Exercise directions —
Only an exact retyping of all the entries counts as an answer.
####################
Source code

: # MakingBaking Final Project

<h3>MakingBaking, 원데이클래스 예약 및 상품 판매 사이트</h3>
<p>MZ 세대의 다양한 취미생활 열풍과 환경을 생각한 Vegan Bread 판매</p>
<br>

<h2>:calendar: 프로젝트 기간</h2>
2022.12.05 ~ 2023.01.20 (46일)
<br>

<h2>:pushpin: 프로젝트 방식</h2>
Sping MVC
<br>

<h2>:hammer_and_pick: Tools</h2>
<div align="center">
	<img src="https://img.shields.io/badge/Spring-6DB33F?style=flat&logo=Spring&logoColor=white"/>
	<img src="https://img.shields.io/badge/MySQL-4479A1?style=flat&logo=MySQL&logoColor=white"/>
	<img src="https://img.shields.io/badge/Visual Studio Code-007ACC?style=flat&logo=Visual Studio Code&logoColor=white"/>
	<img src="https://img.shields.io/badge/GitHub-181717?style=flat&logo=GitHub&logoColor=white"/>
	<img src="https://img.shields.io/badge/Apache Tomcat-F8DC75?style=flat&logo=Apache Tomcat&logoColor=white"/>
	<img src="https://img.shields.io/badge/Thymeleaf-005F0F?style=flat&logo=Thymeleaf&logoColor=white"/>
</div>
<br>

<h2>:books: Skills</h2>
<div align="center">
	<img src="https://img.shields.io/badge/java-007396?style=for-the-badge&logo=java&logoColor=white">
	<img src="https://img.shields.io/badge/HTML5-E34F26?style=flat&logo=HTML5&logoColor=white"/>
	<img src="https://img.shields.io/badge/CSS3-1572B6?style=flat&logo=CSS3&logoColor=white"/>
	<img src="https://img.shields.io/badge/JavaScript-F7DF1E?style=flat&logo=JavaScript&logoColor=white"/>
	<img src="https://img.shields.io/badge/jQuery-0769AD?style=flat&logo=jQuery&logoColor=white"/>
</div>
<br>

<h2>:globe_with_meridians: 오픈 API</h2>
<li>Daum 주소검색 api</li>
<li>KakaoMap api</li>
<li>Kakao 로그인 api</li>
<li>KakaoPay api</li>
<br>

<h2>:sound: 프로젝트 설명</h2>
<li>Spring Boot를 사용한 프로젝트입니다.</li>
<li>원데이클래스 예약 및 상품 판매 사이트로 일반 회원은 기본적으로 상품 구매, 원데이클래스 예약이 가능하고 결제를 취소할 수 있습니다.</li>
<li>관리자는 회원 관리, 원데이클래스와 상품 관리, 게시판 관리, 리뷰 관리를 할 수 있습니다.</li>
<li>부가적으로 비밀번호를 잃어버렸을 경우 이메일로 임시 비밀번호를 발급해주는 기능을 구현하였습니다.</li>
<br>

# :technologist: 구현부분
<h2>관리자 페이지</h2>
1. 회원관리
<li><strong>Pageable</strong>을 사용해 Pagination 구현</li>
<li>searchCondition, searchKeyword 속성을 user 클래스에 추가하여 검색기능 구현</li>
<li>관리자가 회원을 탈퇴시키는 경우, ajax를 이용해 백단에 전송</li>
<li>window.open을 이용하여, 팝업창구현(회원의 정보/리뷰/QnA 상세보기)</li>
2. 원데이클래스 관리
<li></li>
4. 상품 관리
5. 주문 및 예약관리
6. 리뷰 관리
####################
Answer to this problem —
Source code

: # MakingBaking Final Project

<h3>MakingBaking, 원데이클래스 예약 및 상품 판매 사이트</h3>
<p>MZ 세대의 다양한 취미생활 열풍과 환경을 생각한 Vegan Bread 판매</p>
<br>

<h2>:calendar: 프로젝트 기간</h2>
2022.12.05 ~ 2023.01.20 (46일)
<br>

<h2>:pushpin: 프로젝트 방식</h2>
Sping MVC
<br>

<h2>:hammer_and_pick: Tools</h2>
<div align="center">
	<img src="https://img.shields.io/badge/Spring-6DB33F?style=flat&logo=Spring&logoColor=white"/>
	<img src="https://img.shields.io/badge/MySQL-4479A1?style=flat&logo=MySQL&logoColor=white"/>
	<img src="https://img.shields.io/badge/Visual Studio Code-007ACC?style=flat&logo=Visual Studio Code&logoColor=white"/>
	<img src="https://img.shields.io/badge/GitHub-181717?style=flat&logo=GitHub&logoColor=white"/>
	<img src="https://img.shields.io/badge/Apache Tomcat-F8DC75?style=flat&logo=Apache Tomcat&logoColor=white"/>
	<img src="https://img.shields.io/badge/Thymeleaf-005F0F?style=flat&logo=Thymeleaf&logoColor=white"/>
</div>
<br>

<h2>:books: Skills</h2>
<div align="center">
	<img src="https://img.shields.io/badge/java-007396?style=for-the-badge&logo=java&logoColor=white">
	<img src="https://img.shields.io/badge/HTML5-E34F26?style=flat&logo=HTML5&logoColor=white"/>
	<img src="https://img.shields.io/badge/CSS3-1572B6?style=flat&logo=CSS3&logoColor=white"/>
	<img src="https://img.shields.io/badge/JavaScript-F7DF1E?style=flat&logo=JavaScript&logoColor=white"/>
	<img src="https://img.shields.io/badge/jQuery-0769AD?style=flat&logo=jQuery&logoColor=white"/>
</div>
<br>

<h2>:globe_with_meridians: 오픈 API</h2>
<li>Daum 주소검색 api</li>
<li>KakaoMap api</li>
<li>Kakao 로그인 api</li>
<li>KakaoPay api</li>
<br>

<h2>:sound: 프로젝트 설명</h2>
<li>Spring Boot를 사용한 프로젝트입니다.</li>
<li>원데이클래스 예약 및 상품 판매 사이트로 일반 회원은 기본적으로 상품 구매, 원데이클래스 예약이 가능하고 결제를 취소할 수 있습니다.</li>
<li>관리자는 회원 관리, 원데이클래스와 상품 관리, 게시판 관리, 리뷰 관리를 할 수 있습니다.</li>
<li>부가적으로 비밀번호를 잃어버렸을 경우 이메일로 임시 비밀번호를 발급해주는 기능을 구현하였습니다.</li>
<br>

# :technologist: 구현부분
<h2>관리자 페이지</h2>
1. 회원관리
<li><strong>Pageable</strong>을 사용해 Pagination 구현</li>
<li>searchCondition, searchKeyword 속성을 user 클래스에 추가하여 검색기능 구현</li>
<li>관리자가 회원을 탈퇴시키는 경우, ajax를 이용해 백단에 전송</li>
<li>window.open을 이용하여, 팝업창구현(회원의 정보/리뷰/QnA 상세보기)</li>
2. 원데이클래스 관리
<li></li>
4. 상품 관리
5. 주문 및 예약관리
6. 리뷰 관리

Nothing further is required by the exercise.